Let’s say you want to create a new exercise habit; walking for 20 minutes every morning before work. You might tell yourself something like this:
"I’m ready for a change. This time I will be very consistent by walking everyday during the weekday. I have my new shoes, my walking partner and I’m ready to get healthier. Monday we start."
This is a story you’re telling your mind. Although it’s not real, it has a powerful effect in getting your mindset right and getting you to move and take action!
You’re good for the first 2 days. Wednesday rolls around and you’re partner calls to tell you her kid is sick and she can’t do the walk for the next couple days...which leaves you on your own. It’s you and your mind.
The next couple days, it’s a little harder to get out of bed early, but you fight through, knowingly that very soon your partner will rejoin you. She then texts you that she won’t be able to make it at that time at all, as her work schedule has shifted.
Now, you are completely on your own...and all of the sudden your mindset starts creating some doubtful thoughts: “Oh no, I may not be able to keep this up EVERY day.”
The following week you stay up late on Sunday and miss your Monday walk which puts a damper on your rhythm. You end up walking only once that week and your mind now begins with the story: “Dang it, I’m screwing up. It’s just tough to keep this going. I’m just not that disciplined.”
Just like that, your self belief is affected.
Your belief system surrounding your habit and the story you tell yourself matters more than most people realize.
So how do you tell a story that can actually help you maintain your positive habits?
The truth is, none of the stories you tell yourself is true. Amplified fears and worries are often made into stories that are far worse than actuality.

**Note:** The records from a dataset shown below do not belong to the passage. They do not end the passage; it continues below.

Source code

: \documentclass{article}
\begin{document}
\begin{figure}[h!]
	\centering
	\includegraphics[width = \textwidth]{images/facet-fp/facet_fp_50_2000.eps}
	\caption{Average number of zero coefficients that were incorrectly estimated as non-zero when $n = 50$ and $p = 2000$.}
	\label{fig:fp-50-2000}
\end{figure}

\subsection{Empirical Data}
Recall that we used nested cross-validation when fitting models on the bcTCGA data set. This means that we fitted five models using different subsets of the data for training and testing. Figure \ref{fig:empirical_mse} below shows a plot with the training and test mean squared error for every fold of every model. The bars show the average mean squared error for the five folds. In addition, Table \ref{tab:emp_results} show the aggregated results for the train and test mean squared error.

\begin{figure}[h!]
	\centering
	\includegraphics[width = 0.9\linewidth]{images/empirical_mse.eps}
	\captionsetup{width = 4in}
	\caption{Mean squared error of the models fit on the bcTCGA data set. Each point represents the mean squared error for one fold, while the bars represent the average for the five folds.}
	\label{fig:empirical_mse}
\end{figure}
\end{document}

Ideally you want to stay in the present, but that is not quite how our minds work. We like stories. We are used to stories, so the key is developing good stories that can constantly be edited to reflect a positive outcome, instead of letting it spiral out of control.
Here’s how to tell a better story to yourself and develop everlasting habits:
When in doubt, always try to step outside the box and look at the big picture. Recite the many reasons why your new habit will take you towards a better life which will ultimately benefit those around you that you love.